Pemikirannya dipuja dan diikuti oleh para intelektual bertaraf internasional dan lintas agama. Schoun mengangkat perbedaan antara dimensi-dimensi tradisi agama eksoteris dan esoteris sekaligus menyingkap titik temu metafisik semua agama-agama. 

Schoun mengungkap konsep satu-satunya realitas akhir, yang mutlak, yang tidak terbatas dan Maha Sempurna. Ia menyeru manusia agar dekat kepada-Nya.

Teori Kesatuan hubungan Agama-Agama, selanjutnya diadopsi oleh Cak Nur dengan memasukkan argumentasi teologis. Cak Nur merumuskan tesisnya tentang kesatuan agama-agama terdapat pada tingkatan tertinggi yakni “sikap pasrah” (islam dalam maknanya yang sebenarnya). 

“Islam” (pasrah kepada Tuhan) menurutnya, menjadi titik pertemuan antara agama-agama, khususnya Islam, Yahudi dan Nasrani. Pemikiran Cak Nur tentang Islam inklusif dapat digambarkan sebagai Konsep Kesatuan Umat Beriman (Beragama) menuju satu Tuhan yang sama.

Dari uraian di atas dapat dipahami bahwa klaim kebenaran pluralis ini memberikan afirmasi dan penegasan bahwa semua agama, memiliki “jalan” yang padanya manusia bisa mendapatkan keselamatan/ kebebasan dan pencerahan. 

Semuanya valid, karena pada dasarnya semuanya sama-sama merupakan bentuk respon otentik yang berbeda dan beragam terhadap hakikat Ketuhanan (The Real) yang sama dan transenden.

Demikian pula berbagai trend pemikiran pluralisme pada umumnya bertemu di satu titik yang sama yaitu semua agama itu sama. Tidak ada yang lebih baik atau benar antara yang satu dengan yang lainnya. 

Kesimpulan ini diungkapkan oleh Prof. John Hick, yang dikenal sebagai sosok teolog modern yang memberikan perhatian sangat mendalam terhadap masalah pluralisme agama.

Catatan Kritis Kelemahan Pluralis Muslim

Melalui telaah kritis dan mendalam atas gagasan-gagasan para pluralis muslim khususnya, dapat ditemukan beberapa kelemahan yang sangat mendasar baik dari segi metodologi maupun substansi, diantaranya; 

Pertama, Inkonsistensi. Terutama ketika menjadikan Al-Qur’an dan Hadits sebagai dalil legitimasi kebenaran. Terduga kuat bahwa teks-teks tersebut sengaja dipilih sedemikian rupa secara fragmentatif dan berada di luar konteksnya. 

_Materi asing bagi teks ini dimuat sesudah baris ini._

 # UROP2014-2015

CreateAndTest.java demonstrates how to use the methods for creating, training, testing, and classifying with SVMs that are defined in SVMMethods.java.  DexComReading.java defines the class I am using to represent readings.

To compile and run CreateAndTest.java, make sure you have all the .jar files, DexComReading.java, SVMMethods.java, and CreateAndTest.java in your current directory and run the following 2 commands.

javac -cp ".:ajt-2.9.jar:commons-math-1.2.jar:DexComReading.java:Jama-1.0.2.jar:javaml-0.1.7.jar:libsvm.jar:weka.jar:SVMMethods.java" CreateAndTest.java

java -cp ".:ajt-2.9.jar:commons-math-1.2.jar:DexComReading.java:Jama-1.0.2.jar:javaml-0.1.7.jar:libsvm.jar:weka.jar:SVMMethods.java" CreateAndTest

Namun demikian, keduanya secara metodologis adalah cacat. Cacat ini secara tak terhindarkan berakibat negatif pada integritas subtansi pemikiran atau teori itu sendiri, sehingga akan mengesankan adanya teori yang sangat dipaksakan dan mengada-ada.

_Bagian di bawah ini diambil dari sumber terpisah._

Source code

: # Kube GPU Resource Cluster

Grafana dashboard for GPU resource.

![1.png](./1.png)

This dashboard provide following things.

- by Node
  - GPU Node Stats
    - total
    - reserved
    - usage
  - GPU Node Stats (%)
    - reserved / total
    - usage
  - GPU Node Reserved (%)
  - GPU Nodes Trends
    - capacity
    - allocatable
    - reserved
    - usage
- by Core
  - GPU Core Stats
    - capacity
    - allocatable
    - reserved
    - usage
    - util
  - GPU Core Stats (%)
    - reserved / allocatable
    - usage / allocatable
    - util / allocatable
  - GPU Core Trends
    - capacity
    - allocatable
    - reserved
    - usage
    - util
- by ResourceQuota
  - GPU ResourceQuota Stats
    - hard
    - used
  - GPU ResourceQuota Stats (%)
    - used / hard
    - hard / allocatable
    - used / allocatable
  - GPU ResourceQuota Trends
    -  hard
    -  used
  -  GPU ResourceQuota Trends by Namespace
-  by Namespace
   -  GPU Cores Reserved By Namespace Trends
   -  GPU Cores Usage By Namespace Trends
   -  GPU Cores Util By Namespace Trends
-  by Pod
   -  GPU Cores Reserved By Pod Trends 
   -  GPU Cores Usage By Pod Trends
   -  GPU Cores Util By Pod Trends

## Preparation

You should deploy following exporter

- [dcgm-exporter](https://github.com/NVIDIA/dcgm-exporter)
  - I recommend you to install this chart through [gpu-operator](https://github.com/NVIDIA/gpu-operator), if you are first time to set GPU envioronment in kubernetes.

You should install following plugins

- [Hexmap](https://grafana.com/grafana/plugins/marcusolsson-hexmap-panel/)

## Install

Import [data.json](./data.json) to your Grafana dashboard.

Kedua, Reduksi. Permasalahan utama yang sering dilontarkan dalam wacana pluralisme agama dan dianggap sangat potensial menyulut konflik adalah absolute truth claim (klaim-klaim kebenaran absolut), sehingga seluruh perhatian dan upaya dicurahkan kepadanya saja. 

Paham ‘persamaan agama’ pada umumnya dan paham ‘persamaan agama’ versi pluralis muslim Indonesia khususnya, berhenti pada upaya mencari penyelesaian bagi truth-calim tersebut. 

Sementara practice claims yang merupakan bagian lain agama yang tak terpisahkan, terabaikan atau malah sama sekali tak terpikirkan. Dan inlah apa yang disebut sebagai pereduksian atas hakikat agama.

Ketiga, Intoleransi. Pluralisme agama tidak menghendaki adanya klaim-klaim agama yang mutlak. Semua klaim-klaim agama adalah relatif. 

Yang unik adalah pada saat yang sama pluralisme agama hendak mengungguli dan mengatasi klaim-klaim tersebut, atau dapat disebut sebagai klaim “kebenaran relatif” yang absolut. 

Dengan demikian hanya klaim pluralisme agama saja yang benar. Pada saat pluralisme agama ditawarkan sebagai suatu teologi toleransi, ternyata terbukti tidak toleran pada perbedaan-perbedaan agama yang benar-benar nyata.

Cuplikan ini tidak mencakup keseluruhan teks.